The Thumb-2 technology also introduces an If-Then (IT) instruction that allows conditional execution for up to four consecutive instructions. These conditions can be the same or some can be other inverse conditions. Instructions in the IT block must also specify the condition codes to be applied.
IT is a 16-bit instruction that uses condition code suffixes, allowing almost all Thumb instructions to be conditionally executed based on the values of ALU flags. The syntax of the instruction is IT{x{y{z}}}, where x, y, and z specify the condition switching for optional instructions in the IT block, representing Then (T) or Else (E), for example, ITTET.
For example:
ITT EQ
SUBEQ r1, r1, #1
ADDEQ r0, r0, #60
Typically, IT instructions are automatically generated by the assembler rather than being written manually. The 16-bit instructions that change condition codes will not do so within the IT block, except for CMP, CMN, and TST, which only serve to set flags. There are some restrictions on the use of instructions within the IT block. Exceptions may occur within the IT block, and the current if-then state is stored in the CPSR, which is then copied to the SPSR when an exception occurs, allowing the execution of the IT block to be correctly restored when the exception returns.
Some instructions always set flags with no other effect. They are CMP, CMN, TST, and TEQ, similar to SUBS, ADDS, ANDS, and EORS, but the results of ALU calculations are only used to update flags and not placed in registers.
The table below lists the 15 condition codes that can be attached to most instructions.
5.1.3 Status Flags and Condition Codes
The ARM processor has a current program status register (CPSR), which contains four status flags: zero flag (Z), negative flag (N), carry flag (C), and overflow flag (V). The table below shows the values of these flags during flag setting operations.
If the result of an unsigned operation overflows the 32-bit result register, the carry flag (C) bit will be set. For example, this bit can be used to implement 64-bit (or longer) arithmetic operations using 32-bit operations.
The overflow flag (V) works similarly to the C bit, but applies to signed operations. 0x7FFFFFFF is the maximum signed positive integer representable in 32 bits. For example, if you add 2 to this value, the result will be 0x80000001, a large negative number. The V bit is set to indicate an overflow or underflow from bit [30] to bit [31].
5.2 Data Processing Operations
These are essentially core arithmetic and logical operations.

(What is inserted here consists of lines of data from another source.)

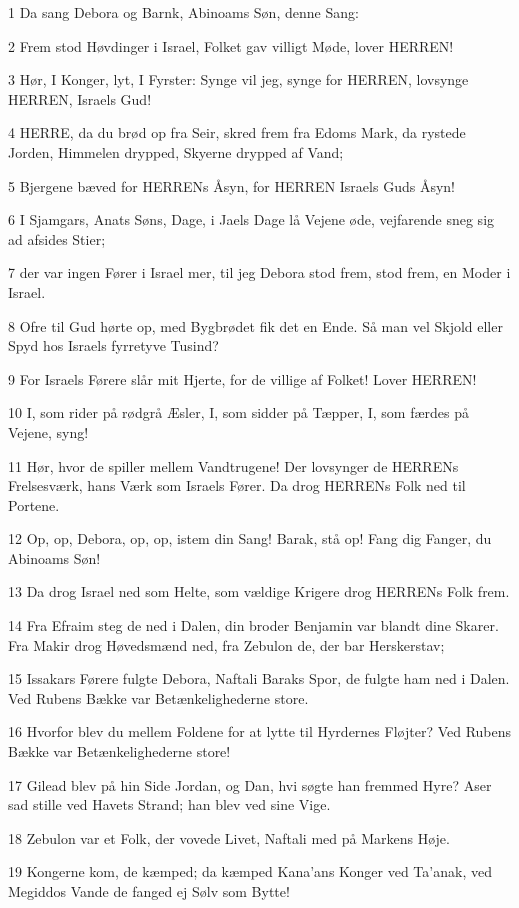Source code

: \par 1 Da sang Debora og Barnk, Abinoams Søn, denne Sang:
\par 2 Frem stod Høvdinger i Israel, Folket gav villigt Møde, lover HERREN!
\par 3 Hør, I Konger, lyt, I Fyrster: Synge vil jeg, synge for HERREN, lovsynge HERREN, Israels Gud!
\par 4 HERRE, da du brød op fra Seir, skred frem fra Edoms Mark, da rystede Jorden, Himmelen drypped, Skyerne drypped af Vand;
\par 5 Bjergene bæved for HERRENs Åsyn, for HERREN Israels Guds Åsyn!
\par 6 I Sjamgars, Anats Søns, Dage, i Jaels Dage lå Vejene øde, vejfarende sneg sig ad afsides Stier;
\par 7 der var ingen Fører i Israel mer, til jeg Debora stod frem, stod frem, en Moder i Israel.
\par 8 Ofre til Gud hørte op, med Bygbrødet fik det en Ende. Så man vel Skjold eller Spyd hos Israels fyrretyve Tusind?
\par 9 For Israels Førere slår mit Hjerte, for de villige af Folket! Lover HERREN!
\par 10 I, som rider på rødgrå Æsler, I, som sidder på Tæpper, I, som færdes på Vejene, syng!
\par 11 Hør, hvor de spiller mellem Vandtrugene! Der lovsynger de HERRENs Frelsesværk, hans Værk som Israels Fører. Da drog HERRENs Folk ned til Portene.
\par 12 Op, op, Debora, op, op, istem din Sang! Barak, stå op! Fang dig Fanger, du Abinoams Søn!
\par 13 Da drog Israel ned som Helte, som vældige Krigere drog HERRENs Folk frem.
\par 14 Fra Efraim steg de ned i Dalen, din broder Benjamin var blandt dine Skarer. Fra Makir drog Høvedsmænd ned, fra Zebulon de, der bar Herskerstav;
\par 15 Issakars Førere fulgte Debora, Naftali Baraks Spor, de fulgte ham ned i Dalen. Ved Rubens Bække var Betænkelighederne store.
\par 16 Hvorfor blev du mellem Foldene for at lytte til Hyrdernes Fløjter? Ved Rubens Bække var Betænkelighederne store!
\par 17 Gilead blev på hin Side Jordan, og Dan, hvi søgte han fremmed Hyre? Aser sad stille ved Havets Strand; han blev ved sine Vige.
\par 18 Zebulon var et Folk, der vovede Livet, Naftali med på Markens Høje.
\par 19 Kongerne kom, de kæmped; da kæmped Kana'ans Konger ved Ta'anak, ved Megiddos Vande de fanged ej Sølv som Bytte!
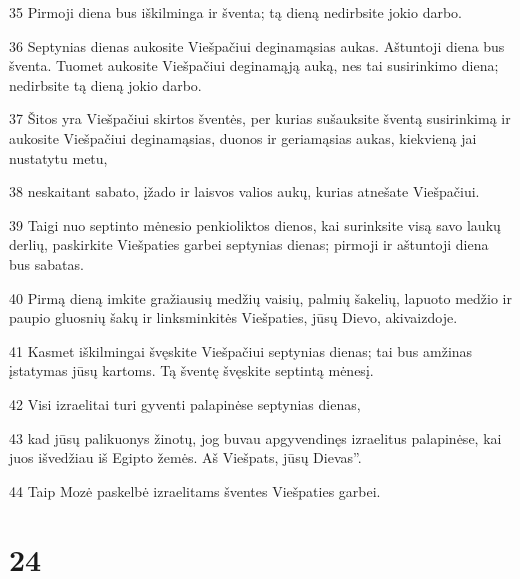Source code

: \par 35 Pirmoji diena bus iškilminga ir šventa; tą dieną nedirbsite jokio darbo. 
\par 36 Septynias dienas aukosite Viešpačiui deginamąsias aukas. Aštuntoji diena bus šventa. Tuomet aukosite Viešpačiui deginamąją auką, nes tai susirinkimo diena; nedirbsite tą dieną jokio darbo. 
\par 37 Šitos yra Viešpačiui skirtos šventės, per kurias sušauksite šventą susirinkimą ir aukosite Viešpačiui deginamąsias, duonos ir geriamąsias aukas, kiekvieną jai nustatytu metu, 
\par 38 neskaitant sabato, įžado ir laisvos valios aukų, kurias atnešate Viešpačiui. 
\par 39 Taigi nuo septinto mėnesio penkioliktos dienos, kai surinksite visą savo laukų derlių, paskirkite Viešpaties garbei septynias dienas; pirmoji ir aštuntoji diena bus sabatas. 
\par 40 Pirmą dieną imkite gražiausių medžių vaisių, palmių šakelių, lapuoto medžio ir paupio gluosnių šakų ir linksminkitės Viešpaties, jūsų Dievo, akivaizdoje. 
\par 41 Kasmet iškilmingai švęskite Viešpačiui septynias dienas; tai bus amžinas įstatymas jūsų kartoms. Tą šventę švęskite septintą mėnesį. 
\par 42 Visi izraelitai turi gyventi palapinėse septynias dienas, 
\par 43 kad jūsų palikuonys žinotų, jog buvau apgyvendinęs izraelitus palapinėse, kai juos išvedžiau iš Egipto žemės. Aš Viešpats, jūsų Dievas”. 
\par 44 Taip Mozė paskelbė izraelitams šventes Viešpaties garbei.



\chapter{24}


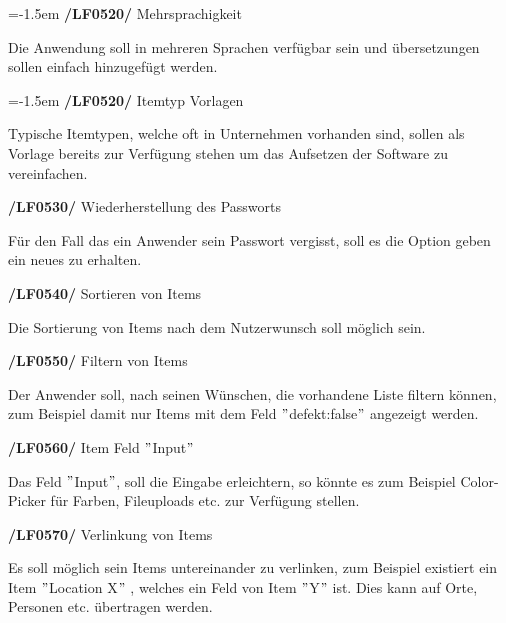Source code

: \documentclass[11pt,a4paper]{report}
\begin{document}
\leftskip=-1.5em
\textbf{/LF0520/} Mehrsprachigkeit
\par
\begingroup
\leftskip=1cm
\noindent Die Anwendung soll in mehreren Sprachen verfügbar sein und übersetzungen sollen einfach hinzugefügt werden.\\
\par
\endgroup

\leftskip=-1.5em
\textbf{/LF0520/} Itemtyp Vorlagen
\par
\begingroup
\leftskip=1cm
\noindent Typische Itemtypen, welche oft in Unternehmen vorhanden sind, 
sollen als Vorlage bereits zur Verfügung stehen um das Aufsetzen der Software zu vereinfachen.\\
\par
\endgroup

\textbf{/LF0530/} Wiederherstellung des Passworts
\par
\begingroup
\leftskip=1cm
\noindent Für den Fall das ein Anwender sein Passwort vergisst, soll es die Option geben ein neues zu erhalten.\\
\par
\endgroup

\textbf{/LF0540/} Sortieren von Items
\par
\begingroup
\leftskip=1cm
\noindent Die Sortierung von Items nach dem Nutzerwunsch soll möglich sein.\\
\par
\endgroup

\textbf{/LF0550/} Filtern von Items
\par
\begingroup
\leftskip=1cm
\noindent Der Anwender soll, nach seinen Wünschen, die vorhandene Liste filtern können, zum Beispiel damit nur Items mit dem Feld $"$defekt:false$"$ angezeigt werden.\\
\par
\endgroup

\textbf{/LF0560/} Item Feld $"$Input$"$
\par
\begingroup
\leftskip=1cm
\noindent Das Feld $"$Input$"$, soll die Eingabe erleichtern, so könnte es zum Beispiel Color-Picker für Farben, Fileuploads etc. zur Verfügung stellen.\\
\par
\endgroup

\newpage
\textbf{/LF0570/} Verlinkung von Items
\par
\begingroup
\leftskip=1cm
\noindent Es soll möglich sein Items untereinander zu verlinken, zum Beispiel existiert ein Item $"$Location X$"$ , welches ein Feld von Item $"$Y$"$ ist.
Dies kann auf Orte, Personen etc. übertragen werden.\\
\par
\endgroup
\end{document}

They typically have slightly different formats and rules and are executed in dedicated units within the core.
ARM cores can only perform data processing on registers, not directly on memory. Data processing instructions (in most cases) use one destination register and two source operands. The basic format can be viewed as an opcode, optionally followed by a condition code, and optionally followed by an S (set flags), formatted as follows:
Operation{cond}{S} Rd, Rn, Operand2
The table below summarizes data processing assembly language instructions, listing their mnemonic opcodes, operands, and a brief description of their functionality. Appendix A provides a more detailed description of all available instructions.
For most programmers, the purposes and functionalities of these instructions will be evident, but some instructions require further explanation.
In arithmetic operations, note that the move operation instructions MOV and MVN require only one operand (this operand is treated as operand 2 for maximum flexibility, as we will see later). RSB performs reverse subtraction operations—that is, it subtracts the first operand from the second operand. This instruction is necessary because the flexibility of the first operand is poor—it can only be a register value. Therefore, to write R0 = 100 – R1
, you must use RSB R0, R1, #100
, since SUB R0, #100, R1
is an illegal instruction.
The ADC and SBC instructions perform addition and subtraction operations with carry. This allows you to perform arithmetic operations on values larger than 32 bits.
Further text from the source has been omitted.